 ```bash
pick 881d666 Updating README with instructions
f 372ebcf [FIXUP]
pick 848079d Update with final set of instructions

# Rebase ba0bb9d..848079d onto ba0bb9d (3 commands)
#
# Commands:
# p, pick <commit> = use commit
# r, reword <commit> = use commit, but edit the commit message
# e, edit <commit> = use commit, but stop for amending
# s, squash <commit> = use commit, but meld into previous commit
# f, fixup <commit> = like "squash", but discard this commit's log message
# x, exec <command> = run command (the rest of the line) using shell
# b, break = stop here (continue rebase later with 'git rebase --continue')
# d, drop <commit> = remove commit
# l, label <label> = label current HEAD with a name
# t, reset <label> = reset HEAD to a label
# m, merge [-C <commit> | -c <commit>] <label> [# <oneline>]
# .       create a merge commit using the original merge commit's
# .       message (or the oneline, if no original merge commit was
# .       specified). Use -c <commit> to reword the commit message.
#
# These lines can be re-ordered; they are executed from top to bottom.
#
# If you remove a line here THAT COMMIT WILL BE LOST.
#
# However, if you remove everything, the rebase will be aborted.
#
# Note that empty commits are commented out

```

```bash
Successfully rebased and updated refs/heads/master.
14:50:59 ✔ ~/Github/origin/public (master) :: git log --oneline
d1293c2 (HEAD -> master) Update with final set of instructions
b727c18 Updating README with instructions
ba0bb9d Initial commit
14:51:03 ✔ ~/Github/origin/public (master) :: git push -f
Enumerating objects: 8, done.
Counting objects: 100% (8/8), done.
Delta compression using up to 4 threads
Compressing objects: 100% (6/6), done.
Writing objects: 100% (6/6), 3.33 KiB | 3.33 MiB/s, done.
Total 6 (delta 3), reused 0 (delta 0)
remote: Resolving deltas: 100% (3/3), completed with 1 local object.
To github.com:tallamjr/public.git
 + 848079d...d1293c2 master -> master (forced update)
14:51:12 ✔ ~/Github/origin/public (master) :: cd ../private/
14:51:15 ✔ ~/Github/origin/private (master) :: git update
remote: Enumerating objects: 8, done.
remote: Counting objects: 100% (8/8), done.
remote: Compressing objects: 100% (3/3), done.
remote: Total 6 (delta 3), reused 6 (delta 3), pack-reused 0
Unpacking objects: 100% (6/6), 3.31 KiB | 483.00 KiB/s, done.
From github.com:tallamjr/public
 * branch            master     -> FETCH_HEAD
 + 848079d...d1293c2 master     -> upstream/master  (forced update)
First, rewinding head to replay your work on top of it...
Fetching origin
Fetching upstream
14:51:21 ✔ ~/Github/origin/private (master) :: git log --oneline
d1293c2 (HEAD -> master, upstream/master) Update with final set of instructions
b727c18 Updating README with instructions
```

========================================

About this exercise —
Copy every line of the listing that includes the string "Fetching".

Answer to this task —
Fetching origin
Fetching upstream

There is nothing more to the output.